Article 23 of the DSU requires WTO Members to use DSU procedures in disputes
involving WTO agreements and to act in accord with the DSU when determining if a
violation has occurred, determining a compliance period, and taking any retaliatory action.
Section 301 may be generally be used consistently with the DSU, though some U.S.
trading partners continued to complain that the statute allows unilateral action and forces
negotiations through its threat of sanctions. The EC challenged Section 301 in the WTO
in 1998, with the dispute panel finding that the language of § 304, which requires the
USTR to determine the legality of a foreign practice by a given date, is prima facie
inconsistent with Article 23 because in some cases it mandates a determination and
statutorily reserves the right for the determination to be one of inconsistency with WTO
obligations before the exhaustion of DSU procedures. The panel also found, however,
that the serious threat of violative determinations and consequently the prima facie
inconsistency was removed because of U.S. undertakings, as set forth in the Uruguay
Round Statement of Administrative Action (H.Doc. 103-316) and made before the panel,
that the USTR would use its statutory discretion to implement Section 301 in conformity
with WTO obligations. Moreover, the panel could not find that the DSU was violated by
§ 306, which directs USTR to make a determination as to imposing retaliatory measures
by a given date, given differing good faith interpretations of the “sequencing” ambiguities
in the DSU. See Panel Report, United States — Sections 301-310 of the Trade Act of
1974
, WT/DS152/R (Dec. 22, 1999) (adopted Jan. 27, 2000). The EC has also challenged
the “carousel” statute described above, but the case remains in consultations
(WT/DS200). The issue has also been raised in Doha dispute settlement negotiations.

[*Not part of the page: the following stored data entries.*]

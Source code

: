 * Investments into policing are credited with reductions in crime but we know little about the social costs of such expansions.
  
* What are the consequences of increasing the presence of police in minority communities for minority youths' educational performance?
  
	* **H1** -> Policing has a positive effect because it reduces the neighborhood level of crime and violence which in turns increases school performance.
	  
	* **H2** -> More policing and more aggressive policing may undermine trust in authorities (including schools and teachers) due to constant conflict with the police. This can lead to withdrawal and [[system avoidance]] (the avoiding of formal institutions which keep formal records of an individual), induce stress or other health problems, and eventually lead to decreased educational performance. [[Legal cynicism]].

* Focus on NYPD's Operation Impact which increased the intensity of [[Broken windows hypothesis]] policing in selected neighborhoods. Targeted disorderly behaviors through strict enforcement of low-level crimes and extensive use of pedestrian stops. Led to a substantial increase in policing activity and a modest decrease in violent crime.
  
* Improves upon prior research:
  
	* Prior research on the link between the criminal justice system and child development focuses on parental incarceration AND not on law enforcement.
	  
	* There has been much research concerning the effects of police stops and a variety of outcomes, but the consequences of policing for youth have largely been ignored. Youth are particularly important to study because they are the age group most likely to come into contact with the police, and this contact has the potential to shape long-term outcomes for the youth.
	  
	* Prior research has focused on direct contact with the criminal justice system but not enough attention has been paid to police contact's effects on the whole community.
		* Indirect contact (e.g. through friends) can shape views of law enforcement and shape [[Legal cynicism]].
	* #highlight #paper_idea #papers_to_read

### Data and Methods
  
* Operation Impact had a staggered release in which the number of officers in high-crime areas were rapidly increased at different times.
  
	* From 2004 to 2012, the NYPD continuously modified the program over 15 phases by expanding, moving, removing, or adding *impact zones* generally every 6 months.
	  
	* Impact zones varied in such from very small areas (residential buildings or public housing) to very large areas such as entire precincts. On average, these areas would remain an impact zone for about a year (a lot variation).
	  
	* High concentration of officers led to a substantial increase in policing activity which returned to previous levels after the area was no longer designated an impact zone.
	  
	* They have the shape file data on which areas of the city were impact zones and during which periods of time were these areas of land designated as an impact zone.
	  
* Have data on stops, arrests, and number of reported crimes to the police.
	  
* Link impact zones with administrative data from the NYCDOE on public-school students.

110th Congress Legislation. Expressing dissatisfaction with WTO dispute
settlement results in the trade remedy area, Congress directed the executive branch to
address dispute settlement issues in WTO negotiations in P.L. 107-210, which granted
trade promotion authority to the President. Dispute settlement issues may possibly arise
in connection with any legislative reauthorization of the authority, which expires June 30,
2007.
S. 364 (Rockefeller), introduced January 23, 2007, would provide for private party
participation in WTO disputes, establish a process for domestic review of WTO decisions,
require congressional approval through an expedited legislative procedure of any
administrative modification or final rule proposed to comply with an adverse WTO report,
require the USTR after any adverse dispute finding to work within the WTO to seek
clarification of U.S. WTO obligations under the agreement at issue and under certain
circumstances prohibit the executive branch from modifying an administrative measure
in order to comply with the adverse decision, and rescind certain administrative
compliance actions that have already gone into effect.